(Stored data entries)
--- START ---

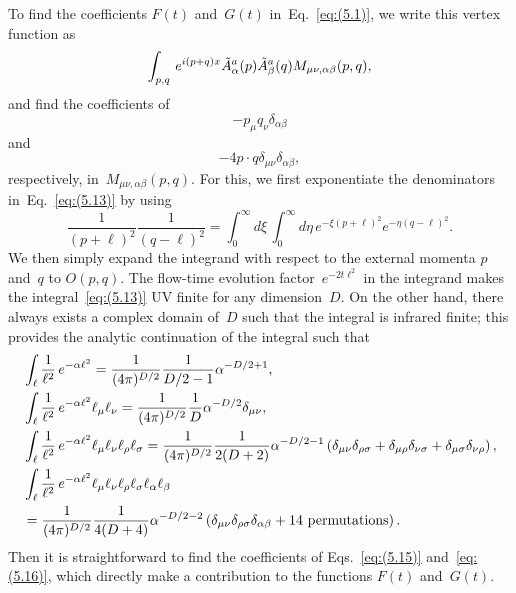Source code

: To find the coefficients $F(t)$ and~$G(t)$ in~Eq.~\eqref{eq:(5.1)}, we write
this vertex function as
\begin{equation}
   \int_{p,q}\,e^{i(p+q)x}\Tilde{A}_\alpha^a(p)\Tilde{A}_\beta^a(q)
   M_{\mu\nu,\alpha\beta}(p,q),
\label{eq:(5.14)}
\end{equation}
and find the coefficients of
\begin{equation}
   -p_\mu q_\nu\delta_{\alpha\beta}
\label{eq:(5.15)}
\end{equation}
and
\begin{equation}
   -4p\cdot q\delta_{\mu\nu}\delta_{\alpha\beta},
\label{eq:(5.16)}
\end{equation}
respectively, in~$M_{\mu\nu,\alpha\beta}(p,q)$. For this, we first exponentiate
the denominators in~Eq.~\eqref{eq:(5.13)} by using
\begin{equation}
   \frac{1}{(p+\ell)^2}\frac{1}{(q-\ell)^2}
   =\int_0^\infty d\xi\,\int_0^\infty d\eta\,e^{-\xi(p+\ell)^2}e^{-\eta(q-\ell)^2}.
\label{eq:(5.17)}
\end{equation}
We then simply expand the integrand with respect to the external momenta $p$
and~$q$ to $O(p,q)$. The flow-time evolution factor~$e^{-2t\ell^2}$ in the
integrand makes the integral~\eqref{eq:(5.13)} UV finite for any dimension~$D$.
On the other hand, there always exists a complex domain of~$D$ such that the
integral is infrared finite; this provides the analytic continuation of the
integral such that
\begin{align}
   &\int_\ell\frac{1}{\ell^2}\,
   e^{-\alpha\ell^2}=\frac{1}{(4\pi)^{D/2}}\frac{1}{D/2-1}\alpha^{-D/2+1},
\label{eq:(5.18)}
\\
   &\int_\ell\frac{1}{\ell^2}\,e^{-\alpha\ell^2}\ell_\mu\ell_\nu
   =\frac{1}{(4\pi)^{D/2}}\frac{1}{D}\alpha^{-D/2}\delta_{\mu\nu},
\label{eq:(5.19)}
\\
   &\int_\ell\frac{1}{\ell^2}\,e^{-\alpha\ell^2}
   \ell_\mu\ell_\nu\ell_\rho\ell_\sigma
   =\frac{1}{(4\pi)^{D/2}}\frac{1}{2(D+2)}\alpha^{-D/2-1}
   \left(
   \delta_{\mu\nu}\delta_{\rho\sigma}
   +\delta_{\mu\rho}\delta_{\nu\sigma}
   +\delta_{\mu\sigma}\delta_{\nu\rho}
   \right),
\label{eq:(5.20)}
\\
   &\int_\ell\frac{1}{\ell^2}\,e^{-\alpha\ell^2}
   \ell_\mu\ell_\nu\ell_\rho\ell_\sigma\ell_\alpha\ell_\beta
\notag\\
   &=\frac{1}{(4\pi)^{D/2}}\frac{1}{4(D+4)}\alpha^{-D/2-2}
   \left(
   \delta_{\mu\nu}\delta_{\rho\sigma}\delta_{\alpha\beta}
   +\text{$14$ permutations}\right).
\label{eq:(5.21)}
\end{align}
Then it is straightforward to find the coefficients of Eqs.~\eqref{eq:(5.15)}
and~\eqref{eq:(5.16)}, which directly make a contribution to the functions
$F(t)$ and~$G(t)$.

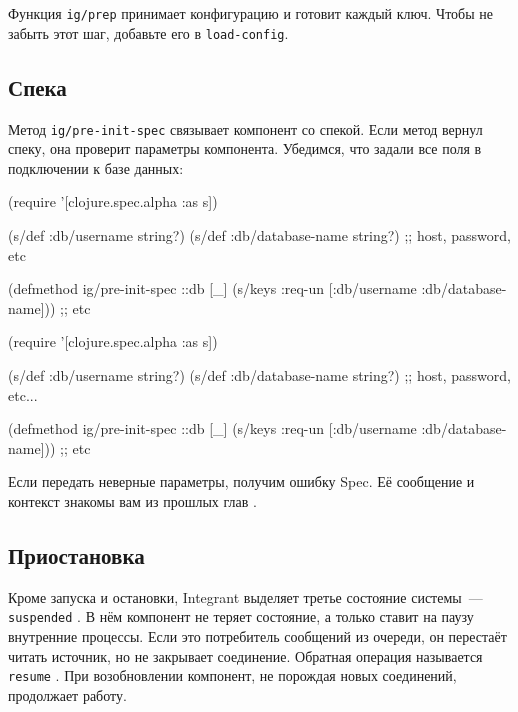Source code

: \fi

Функция \verb|ig/prep| принимает конфигурацию и готовит каждый ключ. Чтобы не
забыть этот шаг, добавьте его в \verb|load-config|.

\subsection{Спека}


Метод \verb|ig/pre-init-spec| связывает компонент со спекой. Если метод вернул
спеку, она проверит параметры компонента. Убедимся, что задали все поля в
подключении к базе данных:

\ifnarrow

\begin{english}
  \begin{clojure}
(require '[clojure.spec.alpha :as s])

(s/def :db/username string?)
(s/def :db/database-name string?)
;; host, password, etc

(defmethod ig/pre-init-spec ::db [_]
  (s/keys :req-un [:db/username
                   :db/database-name]))
                   ;; etc
  \end{clojure}
\end{english}

\else

\begin{english}
  \begin{clojure}
(require '[clojure.spec.alpha :as s])

(s/def :db/username string?)
(s/def :db/database-name string?)
;; host, password, etc...

(defmethod ig/pre-init-spec ::db [_]
  (s/keys :req-un [:db/username
                   :db/database-name])) ;; etc
  \end{clojure}
\end{english}

\fi

Если передать неверные параметры, получим ошибку Spec. Её сообщение и контекст
знакомы вам из прошлых глав .

\subsection{Приостановка}


Кроме запуска и остановки, Integrant выделяет третье состояние системы~---
\verb|suspended| . В нём компонент не теряет состояние, а
только ставит на паузу внутренние процессы. Если это потребитель сообщений из
очереди, он перестаёт читать источник, но не закрывает соединение. Обратная
операция называется \verb|resume| . При возобновлении
компонент, не порождая новых соединений, продолжает работу.

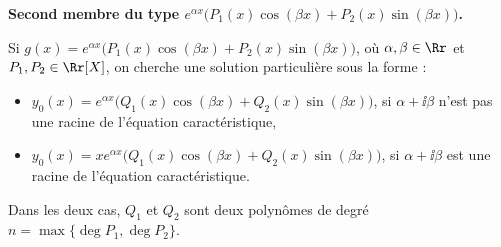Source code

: \documentclass[class=report,crop=false]{standalone}
\begin{document}
\bigskip

\textbf{Second membre du type $e^{\alpha x}\big(P_1(x)\cos (\beta x)+P_2(x)\sin (\beta x)\big)$.}

Si $g(x)=e^{\alpha x} \big(P_1(x)\cos (\beta x)+P_2(x)\sin (\beta x)\big)$,
où $\alpha ,\beta \in \Rr$ et $P_1,P_2\in\Rr[X]$, on cherche une solution particulière sous la forme :
\begin{itemize}
\item $y_0(x)=e^{\alpha x} \big( Q_1(x)\cos (\beta x)+Q_2(x)\sin (\beta x) \big)$,
si $\alpha +\ii \beta$ n'est pas une racine de l'équation caractéristique,

\item $y_0(x)=xe^{\alpha x}  \big( Q_1(x)\cos (\beta x)+Q_2(x)\sin (\beta x) \big)$,
si $\alpha +\ii \beta$ est une racine de l'équation caractéristique.
\end{itemize}
Dans les deux cas, $Q_1$ et $Q_2$ sont deux polynômes
de degré $n=\max\{\deg P_1,\deg P_2\}$.
\end{document}
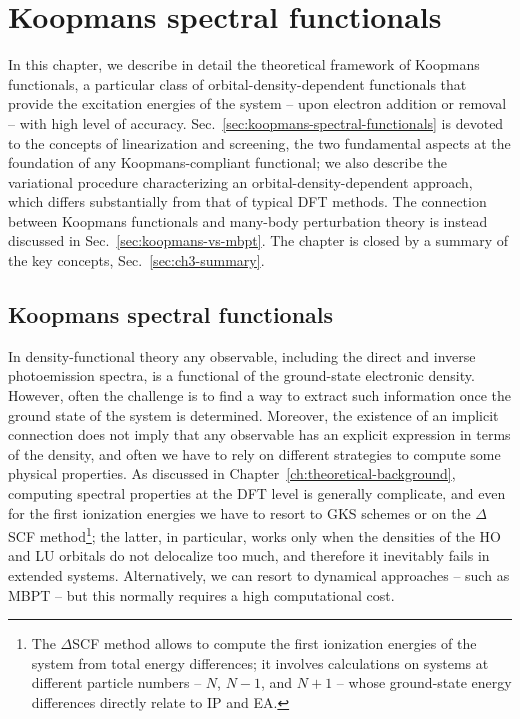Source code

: \cleardoublepage
\chapter{Koopmans spectral functionals\label{ch:koopmans-theory}}

In this chapter, we describe in detail the theoretical framework of Koopmans functionals, a particular class of orbital-density-dependent functionals that provide the excitation energies of the system -- upon electron addition or removal -- with high level of accuracy. Sec.~\ref{sec:koopmans-spectral-functionals} is devoted to the concepts of linearization and screening, the two fundamental aspects at the foundation of any Koopmans-compliant functional; we also describe the variational procedure characterizing an orbital-density-dependent approach, which differs substantially from that of typical DFT methods. The connection between Koopmans functionals and many-body perturbation theory is instead discussed in Sec.~\ref{sec:koopmans-vs-mbpt}. The chapter is closed by a summary of the key concepts, Sec.~\ref{sec:ch3-summary}.

\clearpage
\section{Koopmans spectral functionals\label{sec:koopmans-spectral-functionals}}
In density-functional theory any observable, including the direct and inverse photoemission spectra, is a functional of the ground-state electronic density. However, often the challenge is to find a way to extract such information once the ground state of the system is determined. Moreover, the existence of an implicit connection does not imply that any observable has an explicit expression in terms of the density, and often we have to rely on different strategies to compute some physical properties. As discussed in Chapter~\ref{ch:theoretical-background}, computing spectral properties at the DFT level is generally complicate, and even for the first ionization energies we have to resort to GKS schemes or on the $\Delta$SCF method\footnote{The $\Delta$SCF method allows to compute the first ionization energies of the system from total energy differences; it involves calculations on systems at different particle numbers -- $N$, $N-1$, and $N+1$ -- whose ground-state energy differences directly relate to IP and EA.}; the latter, in particular, works only when the densities of the HO and LU orbitals do not delocalize too much, and therefore it inevitably fails in extended systems. Alternatively, we can resort to dynamical approaches -- such as MBPT -- but this normally requires a high computational cost.

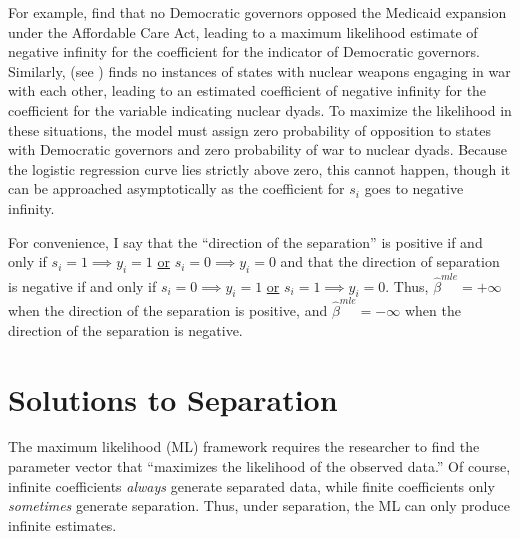 \documentclass[12pt]{article}
\begin{document}
For example, \cite{BarrilleauxRainey2014} find that no Democratic governors opposed the Medicaid expansion under the Affordable Care Act, leading to a maximum likelihood estimate of negative infinity for the coefficient for the indicator of Democratic governors. 
Similarly, \cite{Rauchhaus2009} (see \citealt{BellMiller2015}) finds no instances of states with nuclear weapons engaging in war with each other, leading to an estimated coefficient of negative infinity for the coefficient for the variable indicating nuclear dyads. 
To maximize the likelihood in these situations, the model must assign zero probability of opposition to states with Democratic governors and zero probability of war to nuclear dyads. 
Because the logistic regression curve lies strictly above zero, this cannot happen, though it can be approached asymptotically as the coefficient for $s_i$ goes to negative infinity. 

For convenience, I say that the ``direction of the separation'' is positive if and only if $s_i = 1 \implies y_i = 1$ \underline{or} $s_i = 0 \implies y_i = 0$ and that the direction of separation is negative if and only if $s_i = 0 \implies y_i = 1$ \underline{or} $s_i = 1 \implies y_i = 0$. 
Thus, $\hat{\beta}^{mle} = +\infty$ when the direction of the separation is positive, and $\hat{\beta}^{mle} = -\infty$ when the direction of the separation is negative.

\section*{Solutions to Separation}

The maximum likelihood (ML) framework requires the researcher to find the parameter vector that ``maximizes the likelihood of the observed data.'' 
Of course, infinite coefficients \textit{always} generate separated data, while finite coefficients only \emph{sometimes} generate separation. 
Thus, under separation, the ML can only produce infinite estimates.
\end{document}
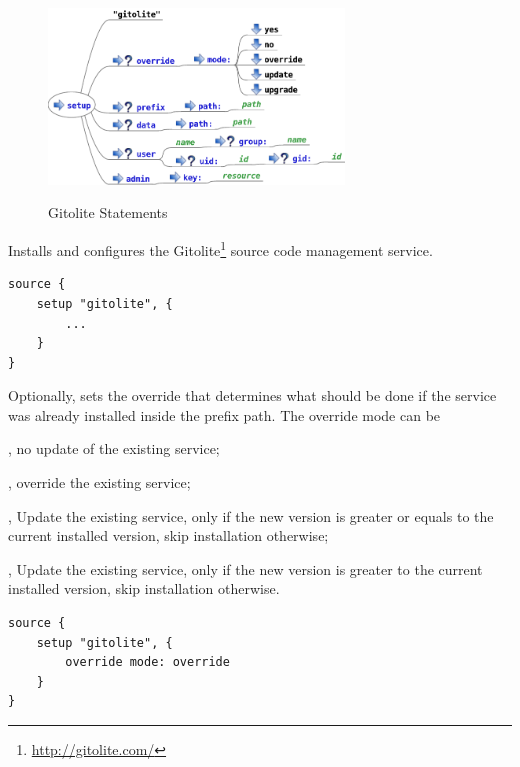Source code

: \begin{figure}[htp]
\centering
\includegraphics[width=0.7\textwidth]{source_setup_gitolite}
\label{fig:source_setup_gitolite}
\caption{Gitolite Statements}
\end{figure}


Installs and configures the Gitolite\footnote{\url{http://gitolite.com/}} 
source code management service.

\begin{lstlisting}[style=Java]
source {
    setup "gitolite", {
        ...
    }
}
\end{lstlisting}


Optionally, sets the override  that determines what should be done if the
service was already installed inside the prefix path. The override mode can be
\begin{compactitem}
\item {}, no update of the existing service;
\item {}, override the existing service;
\item {}, Update the existing service, only if the 
new version is greater or equals to the current installed version, 
skip installation otherwise;
\item {}, Update the existing service, only if the 
new version is greater to the current installed version, 
skip installation otherwise.
\end{compactitem}

\begin{lstlisting}[style=Java]
source {
    setup "gitolite", {
        override mode: override
    }
}
\end{lstlisting}

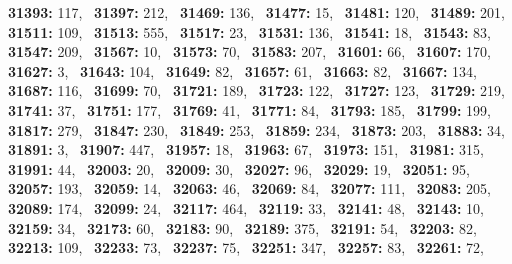 \textbf{31393:} 117,\allowbreak~ 
\textbf{31397:} 212,\allowbreak~ 
\textbf{31469:} 136,\allowbreak~ 
\textbf{31477:} 15,\allowbreak~ 
\textbf{31481:} 120,\allowbreak~ 
\textbf{31489:} 201,\allowbreak~ 
\textbf{31511:} 109,\allowbreak~ 
\textbf{31513:} 555,\allowbreak~ 
\textbf{31517:} 23,\allowbreak~ 
\textbf{31531:} 136,\allowbreak~ 
\textbf{31541:} 18,\allowbreak~ 
\textbf{31543:} 83,\allowbreak~ 
\textbf{31547:} 209,\allowbreak~ 
\textbf{31567:} 10,\allowbreak~ 
\textbf{31573:} 70,\allowbreak~ 
\textbf{31583:} 207,\allowbreak~ 
\textbf{31601:} 66,\allowbreak~ 
\textbf{31607:} 170,\allowbreak~ 
\textbf{31627:} 3,\allowbreak~ 
\textbf{31643:} 104,\allowbreak~ 
\textbf{31649:} 82,\allowbreak~ 
\textbf{31657:} 61,\allowbreak~ 
\textbf{31663:} 82,\allowbreak~ 
\textbf{31667:} 134,\allowbreak~ 
\textbf{31687:} 116,\allowbreak~ 
\textbf{31699:} 70,\allowbreak~ 
\textbf{31721:} 189,\allowbreak~ 
\textbf{31723:} 122,\allowbreak~ 
\textbf{31727:} 123,\allowbreak~ 
\textbf{31729:} 219,\allowbreak~ 
\textbf{31741:} 37,\allowbreak~ 
\textbf{31751:} 177,\allowbreak~ 
\textbf{31769:} 41,\allowbreak~ 
\textbf{31771:} 84,\allowbreak~ 
\textbf{31793:} 185,\allowbreak~ 
\textbf{31799:} 199,\allowbreak~ 
\textbf{31817:} 279,\allowbreak~ 
\textbf{31847:} 230,\allowbreak~ 
\textbf{31849:} 253,\allowbreak~ 
\textbf{31859:} 234,\allowbreak~ 
\textbf{31873:} 203,\allowbreak~ 
\textbf{31883:} 34,\allowbreak~ 
\textbf{31891:} 3,\allowbreak~ 
\textbf{31907:} 447,\allowbreak~ 
\textbf{31957:} 18,\allowbreak~ 
\textbf{31963:} 67,\allowbreak~ 
\textbf{31973:} 151,\allowbreak~ 
\textbf{31981:} 315,\allowbreak~ 
\textbf{31991:} 44,\allowbreak~ 
\textbf{32003:} 20,\allowbreak~ 
\textbf{32009:} 30,\allowbreak~ 
\textbf{32027:} 96,\allowbreak~ 
\textbf{32029:} 19,\allowbreak~ 
\textbf{32051:} 95,\allowbreak~ 
\textbf{32057:} 193,\allowbreak~ 
\textbf{32059:} 14,\allowbreak~ 
\textbf{32063:} 46,\allowbreak~ 
\textbf{32069:} 84,\allowbreak~ 
\textbf{32077:} 111,\allowbreak~ 
\textbf{32083:} 205,\allowbreak~ 
\textbf{32089:} 174,\allowbreak~ 
\textbf{32099:} 24,\allowbreak~ 
\textbf{32117:} 464,\allowbreak~ 
\textbf{32119:} 33,\allowbreak~ 
\textbf{32141:} 48,\allowbreak~ 
\textbf{32143:} 10,\allowbreak~ 
\textbf{32159:} 34,\allowbreak~ 
\textbf{32173:} 60,\allowbreak~ 
\textbf{32183:} 90,\allowbreak~ 
\textbf{32189:} 375,\allowbreak~ 
\textbf{32191:} 54,\allowbreak~ 
\textbf{32203:} 82,\allowbreak~ 
\textbf{32213:} 109,\allowbreak~ 
\textbf{32233:} 73,\allowbreak~ 
\textbf{32237:} 75,\allowbreak~ 
\textbf{32251:} 347,\allowbreak~ 
\textbf{32257:} 83,\allowbreak~ 
\textbf{32261:} 72,\allowbreak~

--- END ---

(Exercise goal): Go line by line through the data, copying each one that contains the word "otherwise".

(Result):
skip installation otherwise;
skip installation otherwise.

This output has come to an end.